::: THE INPUT :::

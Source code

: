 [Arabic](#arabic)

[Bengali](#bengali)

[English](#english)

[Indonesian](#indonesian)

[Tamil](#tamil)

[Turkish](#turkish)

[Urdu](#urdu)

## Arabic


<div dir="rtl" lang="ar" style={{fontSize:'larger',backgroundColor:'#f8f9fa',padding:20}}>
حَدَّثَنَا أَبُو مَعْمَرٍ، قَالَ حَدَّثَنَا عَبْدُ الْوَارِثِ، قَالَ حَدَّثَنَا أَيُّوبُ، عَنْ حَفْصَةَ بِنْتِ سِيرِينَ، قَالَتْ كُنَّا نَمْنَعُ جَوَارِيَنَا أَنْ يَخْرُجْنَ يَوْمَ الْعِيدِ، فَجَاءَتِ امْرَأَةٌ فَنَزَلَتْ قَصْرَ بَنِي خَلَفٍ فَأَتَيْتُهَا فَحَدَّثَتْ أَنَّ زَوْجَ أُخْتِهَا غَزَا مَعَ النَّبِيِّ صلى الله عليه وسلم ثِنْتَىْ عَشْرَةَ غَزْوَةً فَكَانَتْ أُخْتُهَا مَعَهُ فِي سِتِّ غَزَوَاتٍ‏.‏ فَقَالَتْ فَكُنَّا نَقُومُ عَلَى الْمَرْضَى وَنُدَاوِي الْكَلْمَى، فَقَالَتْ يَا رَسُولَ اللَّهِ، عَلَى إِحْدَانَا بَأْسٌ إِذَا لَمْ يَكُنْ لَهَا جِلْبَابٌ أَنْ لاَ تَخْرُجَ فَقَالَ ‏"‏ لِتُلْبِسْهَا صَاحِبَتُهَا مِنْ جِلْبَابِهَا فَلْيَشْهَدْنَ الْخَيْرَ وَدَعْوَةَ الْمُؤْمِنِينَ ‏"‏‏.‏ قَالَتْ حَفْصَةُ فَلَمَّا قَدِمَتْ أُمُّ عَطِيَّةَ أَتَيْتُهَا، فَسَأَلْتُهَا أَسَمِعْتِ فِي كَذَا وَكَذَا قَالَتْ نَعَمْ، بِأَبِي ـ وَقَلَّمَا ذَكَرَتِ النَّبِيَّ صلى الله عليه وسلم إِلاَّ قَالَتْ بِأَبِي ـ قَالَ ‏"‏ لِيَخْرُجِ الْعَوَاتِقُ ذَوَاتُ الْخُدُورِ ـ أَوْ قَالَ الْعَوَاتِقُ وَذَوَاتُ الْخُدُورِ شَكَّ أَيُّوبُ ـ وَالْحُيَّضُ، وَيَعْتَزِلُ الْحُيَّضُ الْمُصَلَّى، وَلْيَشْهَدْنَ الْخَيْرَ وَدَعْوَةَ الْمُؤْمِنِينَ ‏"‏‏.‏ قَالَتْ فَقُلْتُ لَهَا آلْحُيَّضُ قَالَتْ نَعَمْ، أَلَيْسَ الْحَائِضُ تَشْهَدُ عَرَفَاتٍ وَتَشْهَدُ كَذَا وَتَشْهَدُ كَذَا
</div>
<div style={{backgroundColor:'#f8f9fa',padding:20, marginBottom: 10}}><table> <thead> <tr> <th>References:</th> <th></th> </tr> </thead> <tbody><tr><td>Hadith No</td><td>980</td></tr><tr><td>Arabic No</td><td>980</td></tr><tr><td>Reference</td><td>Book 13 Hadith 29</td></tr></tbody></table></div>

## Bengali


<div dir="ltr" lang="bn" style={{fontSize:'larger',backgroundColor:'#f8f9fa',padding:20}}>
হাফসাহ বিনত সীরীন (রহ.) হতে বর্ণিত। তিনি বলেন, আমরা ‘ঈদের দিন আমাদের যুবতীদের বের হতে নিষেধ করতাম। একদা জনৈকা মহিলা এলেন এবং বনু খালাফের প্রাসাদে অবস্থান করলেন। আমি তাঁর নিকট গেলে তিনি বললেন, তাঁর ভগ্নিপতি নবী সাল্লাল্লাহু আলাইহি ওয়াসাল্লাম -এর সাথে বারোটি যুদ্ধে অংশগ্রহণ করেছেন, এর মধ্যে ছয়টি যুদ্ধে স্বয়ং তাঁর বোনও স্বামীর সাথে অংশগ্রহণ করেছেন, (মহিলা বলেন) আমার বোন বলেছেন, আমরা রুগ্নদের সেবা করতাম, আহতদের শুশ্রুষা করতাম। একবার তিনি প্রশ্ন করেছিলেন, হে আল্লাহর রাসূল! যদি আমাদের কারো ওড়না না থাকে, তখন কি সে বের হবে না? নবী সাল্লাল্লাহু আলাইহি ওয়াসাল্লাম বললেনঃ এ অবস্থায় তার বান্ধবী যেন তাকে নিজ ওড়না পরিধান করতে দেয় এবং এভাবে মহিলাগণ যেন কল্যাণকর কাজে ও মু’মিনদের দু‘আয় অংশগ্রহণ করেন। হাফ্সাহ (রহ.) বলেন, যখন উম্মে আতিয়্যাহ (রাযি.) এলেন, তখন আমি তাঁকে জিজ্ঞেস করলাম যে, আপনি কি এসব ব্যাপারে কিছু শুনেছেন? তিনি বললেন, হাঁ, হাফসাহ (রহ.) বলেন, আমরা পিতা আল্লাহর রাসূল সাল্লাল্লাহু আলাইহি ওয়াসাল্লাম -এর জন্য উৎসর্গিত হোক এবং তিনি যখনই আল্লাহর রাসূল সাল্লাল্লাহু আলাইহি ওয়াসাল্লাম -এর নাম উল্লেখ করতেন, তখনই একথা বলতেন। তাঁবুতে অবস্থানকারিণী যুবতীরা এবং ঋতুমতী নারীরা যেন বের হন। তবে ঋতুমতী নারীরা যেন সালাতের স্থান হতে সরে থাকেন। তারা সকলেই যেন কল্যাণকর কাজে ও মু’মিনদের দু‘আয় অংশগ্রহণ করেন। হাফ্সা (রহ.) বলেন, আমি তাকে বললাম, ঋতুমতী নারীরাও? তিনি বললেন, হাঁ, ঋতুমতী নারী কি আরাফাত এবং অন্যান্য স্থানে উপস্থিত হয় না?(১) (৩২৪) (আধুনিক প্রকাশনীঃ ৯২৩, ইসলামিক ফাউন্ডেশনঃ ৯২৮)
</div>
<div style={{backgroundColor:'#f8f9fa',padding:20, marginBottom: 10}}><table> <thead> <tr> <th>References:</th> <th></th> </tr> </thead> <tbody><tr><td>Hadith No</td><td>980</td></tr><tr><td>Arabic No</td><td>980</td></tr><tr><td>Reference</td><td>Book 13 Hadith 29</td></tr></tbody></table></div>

:::

*EXERCISE INSTRUCTIONS:* Search the records for the word "larger". Copy every line that has it.

*ANSWER BOX:*
<div dir="rtl" lang="ar" style={{fontSize:'larger',backgroundColor:'#f8f9fa',padding:20}}>
<div dir="ltr" lang="bn" style={{fontSize:'larger',backgroundColor:'#f8f9fa',padding:20}}>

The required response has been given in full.